== SUPPLIED DATA ==

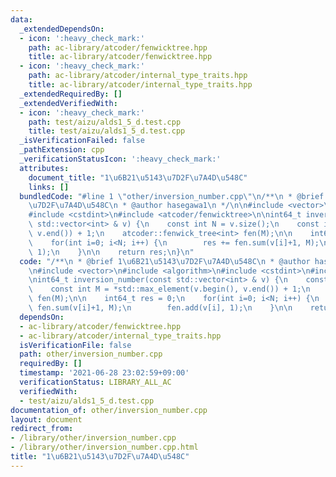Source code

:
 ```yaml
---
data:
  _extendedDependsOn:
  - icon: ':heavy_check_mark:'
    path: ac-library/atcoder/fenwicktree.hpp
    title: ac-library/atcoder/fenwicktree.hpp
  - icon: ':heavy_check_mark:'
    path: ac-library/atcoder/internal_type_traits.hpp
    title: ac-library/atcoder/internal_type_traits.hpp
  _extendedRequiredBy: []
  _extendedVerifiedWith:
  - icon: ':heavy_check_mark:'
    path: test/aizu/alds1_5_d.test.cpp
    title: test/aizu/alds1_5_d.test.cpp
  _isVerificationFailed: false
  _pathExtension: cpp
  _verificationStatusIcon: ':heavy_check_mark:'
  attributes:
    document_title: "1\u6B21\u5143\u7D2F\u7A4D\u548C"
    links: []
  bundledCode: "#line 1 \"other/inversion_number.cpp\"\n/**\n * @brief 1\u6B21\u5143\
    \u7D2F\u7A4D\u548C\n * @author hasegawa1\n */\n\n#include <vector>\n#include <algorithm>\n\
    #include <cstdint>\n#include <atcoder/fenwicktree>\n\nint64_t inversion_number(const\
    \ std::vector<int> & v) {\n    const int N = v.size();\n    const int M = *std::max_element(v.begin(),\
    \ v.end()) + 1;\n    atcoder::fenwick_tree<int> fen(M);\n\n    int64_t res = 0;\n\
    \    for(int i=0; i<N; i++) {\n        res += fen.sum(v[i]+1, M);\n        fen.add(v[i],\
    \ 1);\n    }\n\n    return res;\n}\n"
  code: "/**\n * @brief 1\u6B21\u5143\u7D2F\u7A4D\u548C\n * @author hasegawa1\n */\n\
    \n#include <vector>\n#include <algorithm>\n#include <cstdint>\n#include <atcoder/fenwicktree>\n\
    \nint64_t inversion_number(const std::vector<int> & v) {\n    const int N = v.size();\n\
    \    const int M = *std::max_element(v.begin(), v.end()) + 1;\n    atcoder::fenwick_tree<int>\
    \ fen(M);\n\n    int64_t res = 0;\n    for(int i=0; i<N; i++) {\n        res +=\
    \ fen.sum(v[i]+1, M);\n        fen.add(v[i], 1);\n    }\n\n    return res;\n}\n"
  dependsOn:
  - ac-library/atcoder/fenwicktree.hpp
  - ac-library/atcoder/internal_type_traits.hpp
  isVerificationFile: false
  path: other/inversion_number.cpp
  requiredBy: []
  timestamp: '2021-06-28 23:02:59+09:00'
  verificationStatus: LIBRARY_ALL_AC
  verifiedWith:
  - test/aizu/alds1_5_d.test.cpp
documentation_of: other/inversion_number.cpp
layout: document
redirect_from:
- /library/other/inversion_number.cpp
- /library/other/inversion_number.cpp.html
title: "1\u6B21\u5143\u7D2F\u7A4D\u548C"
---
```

===

_WHAT THE TASK ASKS_. Every record above must be repeated exactly, with the pictures dropped.

_WRITTEN ANSWER_.
Source code

:
 ```yaml
---
data:
  _extendedDependsOn:
  - icon: ':heavy_check_mark:'
    path: ac-library/atcoder/fenwicktree.hpp
    title: ac-library/atcoder/fenwicktree.hpp
  - icon: ':heavy_check_mark:'
    path: ac-library/atcoder/internal_type_traits.hpp
    title: ac-library/atcoder/internal_type_traits.hpp
  _extendedRequiredBy: []
  _extendedVerifiedWith:
  - icon: ':heavy_check_mark:'
    path: test/aizu/alds1_5_d.test.cpp
    title: test/aizu/alds1_5_d.test.cpp
  _isVerificationFailed: false
  _pathExtension: cpp
  _verificationStatusIcon: ':heavy_check_mark:'
  attributes:
    document_title: "1\u6B21\u5143\u7D2F\u7A4D\u548C"
    links: []
  bundledCode: "#line 1 \"other/inversion_number.cpp\"\n/**\n * @brief 1\u6B21\u5143\
    \u7D2F\u7A4D\u548C\n * @author hasegawa1\n */\n\n#include <vector>\n#include <algorithm>\n\
    #include <cstdint>\n#include <atcoder/fenwicktree>\n\nint64_t inversion_number(const\
    \ std::vector<int> & v) {\n    const int N = v.size();\n    const int M = *std::max_element(v.begin(),\
    \ v.end()) + 1;\n    atcoder::fenwick_tree<int> fen(M);\n\n    int64_t res = 0;\n\
    \    for(int i=0; i<N; i++) {\n        res += fen.sum(v[i]+1, M);\n        fen.add(v[i],\
    \ 1);\n    }\n\n    return res;\n}\n"
  code: "/**\n * @brief 1\u6B21\u5143\u7D2F\u7A4D\u548C\n * @author hasegawa1\n */\n\
    \n#include <vector>\n#include <algorithm>\n#include <cstdint>\n#include <atcoder/fenwicktree>\n\
    \nint64_t inversion_number(const std::vector<int> & v) {\n    const int N = v.size();\n\
    \    const int M = *std::max_element(v.begin(), v.end()) + 1;\n    atcoder::fenwick_tree<int>\
    \ fen(M);\n\n    int64_t res = 0;\n    for(int i=0; i<N; i++) {\n        res +=\
    \ fen.sum(v[i]+1, M);\n        fen.add(v[i], 1);\n    }\n\n    return res;\n}\n"
  dependsOn:
  - ac-library/atcoder/fenwicktree.hpp
  - ac-library/atcoder/internal_type_traits.hpp
  isVerificationFile: false
  path: other/inversion_number.cpp
  requiredBy: []
  timestamp: '2021-06-28 23:02:59+09:00'
  verificationStatus: LIBRARY_ALL_AC
  verifiedWith:
  - test/aizu/alds1_5_d.test.cpp
documentation_of: other/inversion_number.cpp
layout: document
redirect_from:
- /library/other/inversion_number.cpp
- /library/other/inversion_number.cpp.html
title: "1\u6B21\u5143\u7D2F\u7A4D\u548C"
---
```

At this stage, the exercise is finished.